Color me giddy.

Tod Kelly

Tod is a writer from the Pacific Northwest. He is also serves as Executive Producer and host of both the 7 Deadly Sins Show at Portland's historic Mission Theatre and 7DS: Pants On Fire! at the White Eagle Hotel & Saloon. He is  a regular inactive for Marie Claire International and the Daily Beast, and is currently writing a book on the sudden rise of exorcisms in the United States. Follow him on Twitter.

Related Post Roulette

71 Responses

  1. Burt Likko says:

    A part of me loves the idea of “adultifying” the mythology, telling a story with a darker edge to it. (Like Empire Strikes Back was darker than the rest.) And a part of me wants to see the grand mythological archetypes straight out of Campbell.

    But, can we talk here?

    As much as I’d like to say I’m done with goofy C3P0 and cute-and-heroic R2D2, there are elements of the Star Wars stories aimed at children that should be aimed at children. The droid-on-a-globe is kid stuff and there probably ought to be some of that in play.

    We don’t need to see a careworn Han Solo recovering from alcoholism; we need to see a charming scoundrel still up to his old tricks and Senator Leia pretending to turn a blind eye to it until he makes too much of a political mess and then she cleans it up. And we need that stuff in short doses, because the story needs to be about the new generation of heroes and villains.Report

    • Saul Degraw in reply to Burt Likko says:

      One of the most interesting fan complaints I hear is about the Zac Snyder DC comics movies as being too dark, somber, and taking themselves too seriously. DC comics are supposed to be light and airy and fun according to the fans especially Superman.

      Yet Syder’s movies do extremely well and continued to get made.
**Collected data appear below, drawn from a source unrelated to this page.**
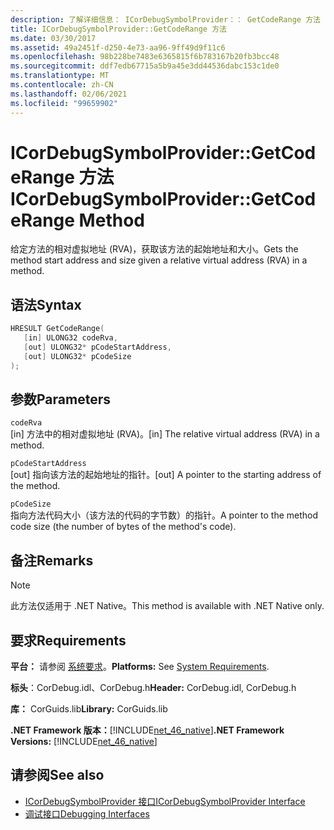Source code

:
 ```yaml
---
description: 了解详细信息： ICorDebugSymbolProvider：： GetCodeRange 方法
title: ICorDebugSymbolProvider::GetCodeRange 方法
ms.date: 03/30/2017
ms.assetid: 49a2451f-d250-4e73-aa96-9ff49d9f11c6
ms.openlocfilehash: 98b228be7483e6365815f6b783167b20fb3bcc48
ms.sourcegitcommit: ddf7edb67715a5b9a45e3dd44536dabc153c1de0
ms.translationtype: MT
ms.contentlocale: zh-CN
ms.lasthandoff: 02/06/2021
ms.locfileid: "99659902"
---
```

# <a name="icordebugsymbolprovidergetcoderange-method"></a><span data-ttu-id="ed437-103">ICorDebugSymbolProvider::GetCodeRange 方法</span><span class="sxs-lookup"><span data-stu-id="ed437-103">ICorDebugSymbolProvider::GetCodeRange Method</span></span>

<span data-ttu-id="ed437-104">给定方法的相对虚拟地址 (RVA)，获取该方法的起始地址和大小。</span><span class="sxs-lookup"><span data-stu-id="ed437-104">Gets the method start address and size given a relative virtual address (RVA) in a method.</span></span>  
  
## <a name="syntax"></a><span data-ttu-id="ed437-105">语法</span><span class="sxs-lookup"><span data-stu-id="ed437-105">Syntax</span></span>  
  
```cpp  
HRESULT GetCodeRange(  
   [in] ULONG32 codeRva,
   [out] ULONG32* pCodeStartAddress,
   [out] ULONG32* pCodeSize  
);  
```  
  
## <a name="parameters"></a><span data-ttu-id="ed437-106">参数</span><span class="sxs-lookup"><span data-stu-id="ed437-106">Parameters</span></span>  

 `codeRva`  
 <span data-ttu-id="ed437-107">[in] 方法中的相对虚拟地址 (RVA)。</span><span class="sxs-lookup"><span data-stu-id="ed437-107">[in] The relative virtual address (RVA) in a method.</span></span>  
  
 `pCodeStartAddress`  
 <span data-ttu-id="ed437-108">[out] 指向该方法的起始地址的指针。</span><span class="sxs-lookup"><span data-stu-id="ed437-108">[out] A pointer to the starting address of the method.</span></span>  
  
 `pCodeSize`  
 <span data-ttu-id="ed437-109">指向方法代码大小（该方法的代码的字节数）的指针。</span><span class="sxs-lookup"><span data-stu-id="ed437-109">A pointer to the method code size (the number of bytes of the method's code).</span></span>  
  
## <a name="remarks"></a><span data-ttu-id="ed437-110">备注</span><span class="sxs-lookup"><span data-stu-id="ed437-110">Remarks</span></span>  
  
> [!NOTE]
> <span data-ttu-id="ed437-111">此方法仅适用于 .NET Native。</span><span class="sxs-lookup"><span data-stu-id="ed437-111">This method is available with .NET Native only.</span></span>  
  
## <a name="requirements"></a><span data-ttu-id="ed437-112">要求</span><span class="sxs-lookup"><span data-stu-id="ed437-112">Requirements</span></span>  

 <span data-ttu-id="ed437-113">**平台：** 请参阅 [系统要求](../../get-started/system-requirements.md)。</span><span class="sxs-lookup"><span data-stu-id="ed437-113">**Platforms:** See [System Requirements](../../get-started/system-requirements.md).</span></span>  
  
 <span data-ttu-id="ed437-114">**标头**：CorDebug.idl、CorDebug.h</span><span class="sxs-lookup"><span data-stu-id="ed437-114">**Header:** CorDebug.idl, CorDebug.h</span></span>  
  
 <span data-ttu-id="ed437-115">**库：** CorGuids.lib</span><span class="sxs-lookup"><span data-stu-id="ed437-115">**Library:** CorGuids.lib</span></span>  
  
 <span data-ttu-id="ed437-116">**.NET Framework 版本：**[!INCLUDE[net_46_native](../../../../includes/net-46-native-md.md)]</span><span class="sxs-lookup"><span data-stu-id="ed437-116">**.NET Framework Versions:** [!INCLUDE[net_46_native](../../../../includes/net-46-native-md.md)]</span></span>  
  
## <a name="see-also"></a><span data-ttu-id="ed437-117">请参阅</span><span class="sxs-lookup"><span data-stu-id="ed437-117">See also</span></span>

- [<span data-ttu-id="ed437-118">ICorDebugSymbolProvider 接口</span><span class="sxs-lookup"><span data-stu-id="ed437-118">ICorDebugSymbolProvider Interface</span></span>](icordebugsymbolprovider-interface.md)
- [<span data-ttu-id="ed437-119">调试接口</span><span class="sxs-lookup"><span data-stu-id="ed437-119">Debugging Interfaces</span></span>](debugging-interfaces.md)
This reveals some possibilities.

      1. The fans don’t realize that Hollywood only cares about your money and they go to the movies anyway.

      2. The number of people who like the adult turns are vastly greater than the number who want Superman to be light and airy.Report

    • LeeEsq in reply to Burt Likko says:

      George Lucas consulted with childhood psychologists when he was making the original Star Wars trilogy. Yoda was only put in the Return of the Jedi because childhood psychologists told Lucas that was the only way kids will accept that Darth Vader is Luke’s father.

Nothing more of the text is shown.